The Nativity of Our Most Holy Lady Theotokos and Ever Virgin Mary is celebrated by the Church as a day of universal joy. Within the context of the Old and the New Testaments, the Most Blessed Virgin Mary was born on this radiant day, having been chosen before the ages by Divine Providence to bring about the Mystery of the Incarnation of the Word of God. She is revealed as the Mother of the Savior of the World, Our Lord Jesus Christ.

The Most Holy Virgin Mary was born in the small city of Galilee, Nazareth. Her parents were Righteous Joachim of the tribe of the Prophet-King David, and Anna from the tribe of the First Priest Aaron. The couple was without child, since Saint Anna was barren.

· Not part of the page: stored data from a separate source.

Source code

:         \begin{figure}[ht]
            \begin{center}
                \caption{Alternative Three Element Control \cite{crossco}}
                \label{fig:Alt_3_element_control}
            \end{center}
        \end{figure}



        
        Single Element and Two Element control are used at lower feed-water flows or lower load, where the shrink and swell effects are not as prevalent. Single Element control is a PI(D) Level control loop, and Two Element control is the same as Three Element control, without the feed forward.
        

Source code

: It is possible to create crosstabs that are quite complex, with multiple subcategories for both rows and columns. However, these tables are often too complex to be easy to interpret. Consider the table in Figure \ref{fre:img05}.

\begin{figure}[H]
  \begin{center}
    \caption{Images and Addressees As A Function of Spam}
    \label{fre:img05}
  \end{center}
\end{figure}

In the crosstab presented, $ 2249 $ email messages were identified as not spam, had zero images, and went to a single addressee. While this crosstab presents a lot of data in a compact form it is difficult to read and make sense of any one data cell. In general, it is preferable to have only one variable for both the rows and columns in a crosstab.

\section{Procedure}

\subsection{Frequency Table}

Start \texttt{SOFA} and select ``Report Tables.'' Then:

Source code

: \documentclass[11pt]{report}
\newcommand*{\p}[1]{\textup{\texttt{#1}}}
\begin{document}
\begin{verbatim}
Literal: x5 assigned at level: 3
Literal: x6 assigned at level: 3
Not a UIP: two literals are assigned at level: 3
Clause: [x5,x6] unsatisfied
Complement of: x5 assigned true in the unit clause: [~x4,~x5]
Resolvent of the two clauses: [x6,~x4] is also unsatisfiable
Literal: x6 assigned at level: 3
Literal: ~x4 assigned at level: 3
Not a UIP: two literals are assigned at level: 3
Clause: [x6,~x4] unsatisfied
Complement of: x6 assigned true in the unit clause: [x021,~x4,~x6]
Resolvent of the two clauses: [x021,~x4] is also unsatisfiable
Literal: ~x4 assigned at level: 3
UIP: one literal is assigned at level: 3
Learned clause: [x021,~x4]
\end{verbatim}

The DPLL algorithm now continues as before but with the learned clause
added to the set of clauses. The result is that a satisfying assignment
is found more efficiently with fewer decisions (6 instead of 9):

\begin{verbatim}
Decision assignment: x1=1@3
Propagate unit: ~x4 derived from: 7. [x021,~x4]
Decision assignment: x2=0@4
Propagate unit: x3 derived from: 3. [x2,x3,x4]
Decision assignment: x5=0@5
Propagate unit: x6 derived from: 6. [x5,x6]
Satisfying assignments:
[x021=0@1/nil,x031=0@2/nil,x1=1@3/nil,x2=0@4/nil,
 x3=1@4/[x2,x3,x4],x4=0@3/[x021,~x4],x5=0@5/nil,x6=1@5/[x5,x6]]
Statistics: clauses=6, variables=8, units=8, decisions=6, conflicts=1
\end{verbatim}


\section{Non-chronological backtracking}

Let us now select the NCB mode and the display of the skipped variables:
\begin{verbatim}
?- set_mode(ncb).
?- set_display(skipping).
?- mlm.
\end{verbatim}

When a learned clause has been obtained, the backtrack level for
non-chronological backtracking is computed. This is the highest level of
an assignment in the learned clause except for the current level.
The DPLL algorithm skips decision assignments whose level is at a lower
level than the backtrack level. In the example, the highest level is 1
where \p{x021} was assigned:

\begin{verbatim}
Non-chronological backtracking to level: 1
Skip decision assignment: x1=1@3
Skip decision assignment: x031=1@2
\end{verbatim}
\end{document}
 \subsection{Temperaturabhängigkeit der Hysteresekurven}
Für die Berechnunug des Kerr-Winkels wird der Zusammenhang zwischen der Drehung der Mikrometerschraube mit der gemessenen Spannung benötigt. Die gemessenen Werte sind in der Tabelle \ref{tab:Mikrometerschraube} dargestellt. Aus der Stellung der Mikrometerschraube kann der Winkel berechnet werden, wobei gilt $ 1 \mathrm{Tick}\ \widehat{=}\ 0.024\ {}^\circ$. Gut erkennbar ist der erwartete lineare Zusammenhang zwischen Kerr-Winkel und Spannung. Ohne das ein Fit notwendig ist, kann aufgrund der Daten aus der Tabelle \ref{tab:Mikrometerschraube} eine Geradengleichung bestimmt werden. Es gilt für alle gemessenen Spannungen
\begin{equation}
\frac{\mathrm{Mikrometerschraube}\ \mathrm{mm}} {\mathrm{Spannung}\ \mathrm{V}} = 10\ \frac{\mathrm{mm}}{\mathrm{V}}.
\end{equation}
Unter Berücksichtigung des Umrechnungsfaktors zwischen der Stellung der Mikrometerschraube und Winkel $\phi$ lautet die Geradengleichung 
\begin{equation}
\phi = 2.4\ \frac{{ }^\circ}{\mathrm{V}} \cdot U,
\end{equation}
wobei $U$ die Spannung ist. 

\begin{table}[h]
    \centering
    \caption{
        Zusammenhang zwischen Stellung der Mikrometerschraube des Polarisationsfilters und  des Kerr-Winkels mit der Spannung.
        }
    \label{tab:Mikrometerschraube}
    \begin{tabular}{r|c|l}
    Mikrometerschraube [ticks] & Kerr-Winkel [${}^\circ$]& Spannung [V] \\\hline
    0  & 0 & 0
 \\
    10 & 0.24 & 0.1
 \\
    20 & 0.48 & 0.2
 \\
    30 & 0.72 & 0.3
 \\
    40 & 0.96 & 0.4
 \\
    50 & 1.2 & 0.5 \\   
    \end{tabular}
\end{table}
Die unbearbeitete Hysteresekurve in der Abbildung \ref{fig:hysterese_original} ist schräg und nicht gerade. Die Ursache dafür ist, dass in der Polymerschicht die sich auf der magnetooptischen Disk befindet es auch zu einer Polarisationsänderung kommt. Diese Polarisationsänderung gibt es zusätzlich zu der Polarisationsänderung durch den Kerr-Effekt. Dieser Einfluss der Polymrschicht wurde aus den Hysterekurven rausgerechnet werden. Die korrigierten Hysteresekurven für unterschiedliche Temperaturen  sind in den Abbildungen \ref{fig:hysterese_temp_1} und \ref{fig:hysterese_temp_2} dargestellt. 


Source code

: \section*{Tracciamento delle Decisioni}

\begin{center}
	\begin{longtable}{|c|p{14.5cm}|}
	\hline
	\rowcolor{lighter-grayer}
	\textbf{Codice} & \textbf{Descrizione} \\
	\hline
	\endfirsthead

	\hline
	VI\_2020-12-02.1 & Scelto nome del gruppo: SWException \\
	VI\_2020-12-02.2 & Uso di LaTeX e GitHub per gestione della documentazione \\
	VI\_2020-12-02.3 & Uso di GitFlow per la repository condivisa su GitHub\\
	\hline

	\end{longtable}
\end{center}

Having reached old age, Joachim and Anna did not lose hope in God’s mercy. They had strong faith that for God everything is possible, and that He would be able to overcome the barrenness of Anna even in her old age, as He had once overcame the barrenness of Sarah, spouse of the Patriarch Abraham. Saints Joachim and Anna vowed to dedicate the child which the Lord might give them, to the service of God in the Temple.

Childlessness was considered among the Hebrew nation as a Divine punishment for sin, and therefore the righteous Saints Joachim and Anna had to endure abuse from their own countrymen. On one of the feastdays at the Temple in Jerusalem the elderly Joachim brought his sacrifice to offer to God, but the High Priest would not accept it, considering him to be unworthy since he was childless.

Saint Joachim in deep grief went into the wilderness, and there he prayed with tears to the Lord for a child. Saint Anna wept bitterly when she learned what had happened at the Jerusalem Temple. Never once did she complain against the Lord, but rather she prayed to ask God’s mercy on her family.

The Lord fulfilled her petitions when the pious couple had attained to extreme old age and prepared themselves by virtuous life for a sublime calling: to be the parents of the Most Holy Virgin Mary, the future Mother of the Lord Jesus Christ.

The Archangel Gabriel brought Joachim and Anna the joyous message that their prayers were heard by God, and of them would be born a most blessed daughter Mary, through Whom would come the Salvation of all the World.

The Most Holy Virgin Mary surpassed in purity and virtue not only all mankind, but also the angels. She was manifest as the living Temple of God, so the Church sings in its festal hymns: “the East Gate… bringing Christ into the world for the salvation of our souls” (2nd Stikhera on “Lord, I Have Cried”, Tone 6).

The Nativity of the Theotokos marks the change of the times when the great and comforting promises of God for the salvation of the human race from slavery to the devil are about to be fulfilled. This event has brought to earth the grace of the Kingdom of God, a Kingdom of Truth, piety, virtue and everlasting life. The Theotokos is revealed to all of us by grace as a merciful Intercessor and Mother, to Whom we have recourse with filial devotion.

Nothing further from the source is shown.